What to produce:
Whenever a line of the entries below holds the string "true", copy that line and return it.

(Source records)
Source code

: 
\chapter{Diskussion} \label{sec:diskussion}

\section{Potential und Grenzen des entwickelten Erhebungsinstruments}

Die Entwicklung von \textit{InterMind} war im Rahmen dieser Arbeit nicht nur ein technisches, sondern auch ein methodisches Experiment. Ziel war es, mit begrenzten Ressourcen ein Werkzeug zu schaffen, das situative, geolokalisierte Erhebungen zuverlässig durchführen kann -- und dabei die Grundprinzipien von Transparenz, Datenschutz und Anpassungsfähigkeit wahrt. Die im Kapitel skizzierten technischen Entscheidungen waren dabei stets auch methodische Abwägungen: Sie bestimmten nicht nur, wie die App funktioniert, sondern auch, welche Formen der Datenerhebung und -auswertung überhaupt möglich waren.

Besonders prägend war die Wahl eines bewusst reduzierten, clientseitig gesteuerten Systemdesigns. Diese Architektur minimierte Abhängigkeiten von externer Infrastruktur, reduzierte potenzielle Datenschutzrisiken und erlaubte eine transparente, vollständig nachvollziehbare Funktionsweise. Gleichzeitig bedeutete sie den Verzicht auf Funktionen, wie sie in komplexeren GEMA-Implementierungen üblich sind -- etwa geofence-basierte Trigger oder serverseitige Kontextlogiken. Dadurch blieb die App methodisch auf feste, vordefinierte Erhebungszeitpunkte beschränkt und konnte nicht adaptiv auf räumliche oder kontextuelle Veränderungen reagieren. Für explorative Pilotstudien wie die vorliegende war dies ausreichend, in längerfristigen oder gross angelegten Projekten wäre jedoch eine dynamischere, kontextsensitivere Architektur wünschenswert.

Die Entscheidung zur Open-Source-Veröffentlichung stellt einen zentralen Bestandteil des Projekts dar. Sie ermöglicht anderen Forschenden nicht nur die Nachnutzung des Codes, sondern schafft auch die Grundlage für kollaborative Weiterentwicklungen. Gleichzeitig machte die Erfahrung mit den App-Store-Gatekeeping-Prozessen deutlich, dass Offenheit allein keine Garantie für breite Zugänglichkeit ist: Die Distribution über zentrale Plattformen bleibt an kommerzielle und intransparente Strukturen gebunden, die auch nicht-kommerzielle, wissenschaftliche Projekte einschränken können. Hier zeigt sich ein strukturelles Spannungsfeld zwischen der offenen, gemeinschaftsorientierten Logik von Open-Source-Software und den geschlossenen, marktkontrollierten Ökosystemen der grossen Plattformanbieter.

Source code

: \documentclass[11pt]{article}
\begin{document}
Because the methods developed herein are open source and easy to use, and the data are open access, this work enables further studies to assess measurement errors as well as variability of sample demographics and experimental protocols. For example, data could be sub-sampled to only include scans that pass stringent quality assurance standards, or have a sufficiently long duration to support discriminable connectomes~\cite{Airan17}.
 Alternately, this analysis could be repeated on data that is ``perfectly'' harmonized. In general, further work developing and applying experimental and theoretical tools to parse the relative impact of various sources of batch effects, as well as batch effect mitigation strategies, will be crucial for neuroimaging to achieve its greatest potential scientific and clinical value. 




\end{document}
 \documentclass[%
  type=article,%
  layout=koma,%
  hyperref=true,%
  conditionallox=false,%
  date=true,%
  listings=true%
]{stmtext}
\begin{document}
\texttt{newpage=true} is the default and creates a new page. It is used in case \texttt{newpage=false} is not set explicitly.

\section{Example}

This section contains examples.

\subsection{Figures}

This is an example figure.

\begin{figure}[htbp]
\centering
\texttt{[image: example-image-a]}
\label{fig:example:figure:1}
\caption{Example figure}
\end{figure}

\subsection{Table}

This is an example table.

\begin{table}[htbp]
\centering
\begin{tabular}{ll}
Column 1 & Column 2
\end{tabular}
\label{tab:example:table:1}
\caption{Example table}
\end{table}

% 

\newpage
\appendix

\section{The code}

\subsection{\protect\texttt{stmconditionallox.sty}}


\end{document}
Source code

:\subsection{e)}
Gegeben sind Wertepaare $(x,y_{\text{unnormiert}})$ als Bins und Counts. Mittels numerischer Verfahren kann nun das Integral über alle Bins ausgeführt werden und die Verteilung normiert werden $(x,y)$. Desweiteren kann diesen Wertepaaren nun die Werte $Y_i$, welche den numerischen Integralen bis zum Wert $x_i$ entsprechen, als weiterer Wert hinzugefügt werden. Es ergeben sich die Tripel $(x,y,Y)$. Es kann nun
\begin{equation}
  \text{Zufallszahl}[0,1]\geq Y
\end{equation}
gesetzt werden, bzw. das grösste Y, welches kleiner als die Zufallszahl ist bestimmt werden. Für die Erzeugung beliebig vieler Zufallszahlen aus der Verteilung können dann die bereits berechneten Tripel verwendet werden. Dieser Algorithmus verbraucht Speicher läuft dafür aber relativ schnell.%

Solution to the exercise:
  hyperref=true,%
  date=true,%
  listings=true%
\texttt{newpage=true} is the default and creates a new page. It is used in case \texttt{newpage=false} is not set explicitly.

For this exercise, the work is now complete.